HARKAVI, YITZHAK (Isaac ; 1915–2001), Zionist leader and educator. Born in Bialystok, Poland, he emigrated to Moisesville, Argentina, in 1926. He studied law in Santa Fe and was a teacher in the Hebrew schools of Moisesville and Santa Fe. In 1939 he moved to Buenos Aires where he worked as a teacher in the Jewish schools of the Cursos Religiosos network, and when Natan Bistritzky arrived in Argentina (1942), Harkavi directed the jnf office. An activist in the Poa'lei Zion Hitaḥdut party (connected to *Mapai – Labor Party in Ereẓ Israel) during the 1930s, he emerged as one of the key leaders of the Zionist Movement in Argentina. Harkavi promoted democratization of the Zionist Movement and addressing the youth, including direct elections and representation. He represented his Zionist party at the Central Zionist Council in Argentina from 1943, in daia, and in Vaad Hachinuḥ – Board of Jewish Education of amia (Jewish Ashkenazi Community of Buenos Aires). Harkavi was general secretary of the first Latin American Zionist Congress, held in Montevideo in 1945, and in the early 1950s was appointed president of the Central Zionist Council.

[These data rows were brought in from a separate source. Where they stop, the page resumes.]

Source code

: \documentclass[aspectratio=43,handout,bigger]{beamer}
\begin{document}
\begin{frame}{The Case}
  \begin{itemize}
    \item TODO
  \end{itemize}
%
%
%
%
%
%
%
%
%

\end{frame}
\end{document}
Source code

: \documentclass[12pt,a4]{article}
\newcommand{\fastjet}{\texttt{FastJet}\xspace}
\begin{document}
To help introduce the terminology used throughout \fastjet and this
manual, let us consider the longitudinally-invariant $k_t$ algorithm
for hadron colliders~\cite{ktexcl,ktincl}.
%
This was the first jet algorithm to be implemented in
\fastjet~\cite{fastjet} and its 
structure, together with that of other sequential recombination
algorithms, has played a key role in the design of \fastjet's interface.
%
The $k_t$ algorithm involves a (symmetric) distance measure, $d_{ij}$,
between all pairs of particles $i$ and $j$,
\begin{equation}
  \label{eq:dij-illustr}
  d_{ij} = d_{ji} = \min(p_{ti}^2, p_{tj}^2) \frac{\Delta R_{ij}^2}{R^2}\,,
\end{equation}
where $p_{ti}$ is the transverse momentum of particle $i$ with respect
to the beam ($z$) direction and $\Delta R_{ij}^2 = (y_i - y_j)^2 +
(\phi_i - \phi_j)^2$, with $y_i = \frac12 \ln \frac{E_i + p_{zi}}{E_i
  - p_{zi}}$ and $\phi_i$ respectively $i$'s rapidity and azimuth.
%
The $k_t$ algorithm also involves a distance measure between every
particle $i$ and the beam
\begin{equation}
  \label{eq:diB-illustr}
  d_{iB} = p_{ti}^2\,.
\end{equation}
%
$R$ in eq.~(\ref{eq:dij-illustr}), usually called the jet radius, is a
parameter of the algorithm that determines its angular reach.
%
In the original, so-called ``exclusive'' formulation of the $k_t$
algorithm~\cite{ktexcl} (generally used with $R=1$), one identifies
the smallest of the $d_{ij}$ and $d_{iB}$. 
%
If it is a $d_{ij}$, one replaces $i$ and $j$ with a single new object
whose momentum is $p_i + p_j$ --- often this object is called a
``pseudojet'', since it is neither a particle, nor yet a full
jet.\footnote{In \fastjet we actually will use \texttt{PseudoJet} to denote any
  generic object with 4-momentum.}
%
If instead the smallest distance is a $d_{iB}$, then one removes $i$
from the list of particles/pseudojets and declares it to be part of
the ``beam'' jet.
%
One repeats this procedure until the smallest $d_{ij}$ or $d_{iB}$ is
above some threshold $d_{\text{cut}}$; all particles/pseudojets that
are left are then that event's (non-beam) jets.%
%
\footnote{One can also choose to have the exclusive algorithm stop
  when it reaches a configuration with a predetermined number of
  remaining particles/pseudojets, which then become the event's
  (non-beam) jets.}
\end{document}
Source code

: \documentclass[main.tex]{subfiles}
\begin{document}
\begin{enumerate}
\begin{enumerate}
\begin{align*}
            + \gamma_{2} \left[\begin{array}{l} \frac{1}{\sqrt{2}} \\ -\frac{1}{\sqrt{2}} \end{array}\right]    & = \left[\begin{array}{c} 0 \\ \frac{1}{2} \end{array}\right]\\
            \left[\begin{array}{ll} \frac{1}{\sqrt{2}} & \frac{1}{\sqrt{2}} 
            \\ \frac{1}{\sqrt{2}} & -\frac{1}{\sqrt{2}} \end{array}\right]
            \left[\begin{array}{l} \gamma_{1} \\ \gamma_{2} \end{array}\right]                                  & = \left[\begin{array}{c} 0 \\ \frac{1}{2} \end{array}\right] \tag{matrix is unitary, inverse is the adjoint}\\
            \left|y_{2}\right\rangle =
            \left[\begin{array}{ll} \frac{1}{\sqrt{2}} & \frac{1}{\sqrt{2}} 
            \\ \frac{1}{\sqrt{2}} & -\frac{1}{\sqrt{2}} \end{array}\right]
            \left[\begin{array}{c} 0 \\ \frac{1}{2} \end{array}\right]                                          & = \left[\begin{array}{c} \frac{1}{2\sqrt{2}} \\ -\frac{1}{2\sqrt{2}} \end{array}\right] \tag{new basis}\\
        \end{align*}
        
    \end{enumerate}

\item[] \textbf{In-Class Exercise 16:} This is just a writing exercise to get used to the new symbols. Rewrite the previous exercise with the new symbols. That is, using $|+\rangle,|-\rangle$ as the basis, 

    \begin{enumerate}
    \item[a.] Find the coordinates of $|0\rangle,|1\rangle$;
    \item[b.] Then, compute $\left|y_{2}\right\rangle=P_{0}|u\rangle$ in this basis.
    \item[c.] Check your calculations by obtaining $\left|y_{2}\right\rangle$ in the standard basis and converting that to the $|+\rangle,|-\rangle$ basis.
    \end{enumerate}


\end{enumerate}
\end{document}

As teacher and director (from 1946) of the Buenos Aires Bialik Hebraist school, one of the most important Zionist schools in Argentina, Harkavi contributed enormously to the increasing influence of the young State of Israel in Jewish schools and communities in South America through the promotion of the Hebrew language. He also established the icai – Cultural Institute Argentina-Israel (in 1952) – under the sponsorship of the Israeli diplomatic representation. In 1950 he was appointed representative of the Jewish Agency for Latin America. Before moving to Israel in 1954 he succeeded in bringing an Israeli shali'aḥ as director for the Bialik school.

In Israel Harkavi was appointed the general secretary of the Mapai-Ichud Olami Party (1954–60) and Israeli ambassador to Uruguay (1960–63) and to Brazil (1968–73). He also served as a member of the Zionist Executive Council and head of the Department for Jewish Education and Culture in the Diaspora of the World Zionist Organization (1963–68).